Derrière l’apparente sérénité et la torpeur exquise qui règnent sur les disques de ces musiciens discrets, la formation de Ridgewood, née dans le bouillonnement du renouveau indie des noughties, aurait pu exploser en vol – notamment après l’éviction du guitariste Matt Mondanile, en 2016, après avoir été accusé de harcèlement et d’agressions sexuelles par plusieurs femmes –, voir ses sources d’inspiration se tarir et son stock de fans s’étioler ou, tout simplement, se fatiguer eux-mêmes. C’est tout l’inverse. Pour Daniel, son sixième album studio, Real Estate a changé sa méthode en s’envolant pour Nashville, où le disque a été mis en boîte avec un certain Daniel Tashian, producteur star de la capitale mondiale de la country music. Loquaces, Martin et Alex ont évoqué leur virée dans le Tennessee, réfléchi à la pertinence de faire partie d’un groupe en 2024, divagué sur la possibilité que Taylor Swift puisse sauver la démocratie en Amérique et loué la place des outsiders dans une société rongée par les grandes corporations. Rencontre.
Vous étiez à Madrid hier, mais je ne me rends pas compte à quel point vous êtes connus en Espagne ?
Alex Bleeker – Je ne me rends pas compte non plus. À Madrid, beaucoup nous ont fait remarquer que nous n’avions pas eu notre propre show dans une salle en Espagne depuis des années, peut-être même quelque chose comme dix ans. C’est certainement dû au fait qu’on a beaucoup fait de scènes de festivals, comme celle du Primavera Sound. C’est difficile de savoir si le public espagnol payerait pour nous voir dans un club. Mais on n’arrête pas de nous dire que ça serait une bonne idée de faire quelques dates là-bas.
À quoi ressemble la vie d’un groupe en tournée promotionnelle ?
Alex Bleeker – À Madrid, on a enregistré un show pour la radio et mangé des tapas, voilà ce dont je me souviens. Étant donné que tu n’as jamais le temps de faire quoi que ce soit, la nourriture est le meilleur moyen de te remémorer ton passage dans une ville. C’est agréable de manger à Paris là, tout de suite, et c’était agréable de s’envoyer des tapas à Madrid.
Pour enregistrer Daniel, votre nouvel album, vous avez changé d’air et décidé de partir à Nashville, Tennessee. C’était une façon de chambouler vos habitudes de travail ?

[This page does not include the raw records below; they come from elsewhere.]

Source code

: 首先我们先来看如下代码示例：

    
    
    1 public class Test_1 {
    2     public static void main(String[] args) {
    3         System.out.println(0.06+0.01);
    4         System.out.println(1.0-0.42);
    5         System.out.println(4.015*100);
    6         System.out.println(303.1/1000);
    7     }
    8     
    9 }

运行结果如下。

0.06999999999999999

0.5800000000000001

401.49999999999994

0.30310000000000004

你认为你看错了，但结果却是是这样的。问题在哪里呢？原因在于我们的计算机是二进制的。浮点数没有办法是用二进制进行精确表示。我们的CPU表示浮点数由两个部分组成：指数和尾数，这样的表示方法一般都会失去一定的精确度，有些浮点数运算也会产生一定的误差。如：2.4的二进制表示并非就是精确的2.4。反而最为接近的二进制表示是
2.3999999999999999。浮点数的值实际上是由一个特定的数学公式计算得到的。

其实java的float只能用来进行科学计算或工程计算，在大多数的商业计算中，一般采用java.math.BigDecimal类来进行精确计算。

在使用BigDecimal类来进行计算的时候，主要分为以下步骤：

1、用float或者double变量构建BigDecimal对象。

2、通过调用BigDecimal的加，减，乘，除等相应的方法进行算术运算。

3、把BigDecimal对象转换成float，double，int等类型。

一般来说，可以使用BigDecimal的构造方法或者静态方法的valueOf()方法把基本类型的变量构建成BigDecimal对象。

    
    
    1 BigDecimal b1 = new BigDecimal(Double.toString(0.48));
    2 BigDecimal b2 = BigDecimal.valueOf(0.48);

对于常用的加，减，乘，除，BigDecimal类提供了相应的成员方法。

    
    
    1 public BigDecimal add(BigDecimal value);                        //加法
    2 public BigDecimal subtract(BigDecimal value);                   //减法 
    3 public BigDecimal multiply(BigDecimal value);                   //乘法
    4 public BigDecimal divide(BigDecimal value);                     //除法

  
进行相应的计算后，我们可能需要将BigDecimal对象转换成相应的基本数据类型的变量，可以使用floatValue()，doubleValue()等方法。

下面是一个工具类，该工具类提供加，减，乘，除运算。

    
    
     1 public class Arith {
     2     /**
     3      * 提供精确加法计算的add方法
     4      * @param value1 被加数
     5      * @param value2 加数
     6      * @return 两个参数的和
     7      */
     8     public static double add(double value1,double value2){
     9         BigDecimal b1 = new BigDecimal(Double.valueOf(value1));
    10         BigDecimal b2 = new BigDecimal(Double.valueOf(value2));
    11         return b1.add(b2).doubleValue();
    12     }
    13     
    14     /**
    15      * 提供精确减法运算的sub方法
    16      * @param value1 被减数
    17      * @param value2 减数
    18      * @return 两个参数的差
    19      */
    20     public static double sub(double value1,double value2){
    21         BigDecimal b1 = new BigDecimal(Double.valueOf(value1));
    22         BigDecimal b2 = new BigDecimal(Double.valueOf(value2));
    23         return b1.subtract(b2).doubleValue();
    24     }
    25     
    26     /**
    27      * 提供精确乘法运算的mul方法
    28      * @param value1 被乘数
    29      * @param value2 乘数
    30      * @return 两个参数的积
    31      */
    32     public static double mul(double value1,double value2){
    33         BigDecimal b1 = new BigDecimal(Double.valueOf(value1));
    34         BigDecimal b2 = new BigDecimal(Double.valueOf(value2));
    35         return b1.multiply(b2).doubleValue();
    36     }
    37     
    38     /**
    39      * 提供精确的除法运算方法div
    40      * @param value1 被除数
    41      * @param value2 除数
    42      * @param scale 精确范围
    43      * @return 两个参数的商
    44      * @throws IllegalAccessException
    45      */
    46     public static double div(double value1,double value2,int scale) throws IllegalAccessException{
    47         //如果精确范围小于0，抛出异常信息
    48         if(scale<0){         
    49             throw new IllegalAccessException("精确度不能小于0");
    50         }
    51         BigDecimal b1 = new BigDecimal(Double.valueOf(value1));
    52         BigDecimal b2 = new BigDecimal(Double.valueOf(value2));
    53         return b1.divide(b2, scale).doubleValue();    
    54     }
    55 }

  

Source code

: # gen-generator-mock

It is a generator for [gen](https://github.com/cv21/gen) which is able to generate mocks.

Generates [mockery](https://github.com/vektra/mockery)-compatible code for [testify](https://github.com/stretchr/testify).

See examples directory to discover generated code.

Alex Bleeker – Partir à Nashville, c’était la partie bonus. Nous étions là-bas avant tout parce qu’on voulait travailler avec un producteur très précis, Daniel Tashian. C’est vraiment un gosse du coin, qui a produit tout un tas de musiciens et dont les parents étaient des musiciens très respectés (le duo Barry and Holly Tashian, NDLR). Il était donc normal qu’il nous dise de venir à lui quand on l’a sollicité plutôt que l’inverse. De notre côté, après avoir enregistré dans tout un tas de grandes villes américaines, le fait de mettre en boîte un disque à Nashville représentait une sorte de passage obligatoire, comme un rite de passage. Mais on ne s’est pas non plus dit qu’il fallait absolument que l’on fasse notre “Nashville album”. La réflexion, c’était plutôt : “Daniel est la personne qui va produire notre album, et il se trouve qu’il est établi à Nashville.”
Il y a cette chanson des Lovin’ Spoonful qui s’appelle Nashville Cats et qui cause notamment du fait que le pire guitariste de Nashville peut-être le meilleur guitariste n’importe où ailleurs tellement la concurrence est rude : “Nashville cats, been playin’ since they’re babies / Nashville cats, get work before they’re two” (je chante). Vous sentez-vous comme des Nashville cats aujourd’hui ?
Alex Bleeker – Dude, on n’est pas suffisamment bon techniquement pour être des Nashville cats !
Martin Courtney – Il faut se rendre compte qu’à Nashville, le moindre groupe qui joue dans un bar est déjà suprêmement talentueux. Pour espérer devenir musicien de session dans cette ville, il faut un sacré niveau.
“Le fait de mettre en boîte un disque à Nashville représentait une sorte de passage obligatoire, comme un rite de passage. Mais on ne s’est pas non plus dit qu’il fallait absolument que l’on fasse notre ‘Nashville album’. La réflexion, c’était plutôt : ‘Daniel est la personne qui va produire notre album, et il se trouve qu’il est établi à Nashville”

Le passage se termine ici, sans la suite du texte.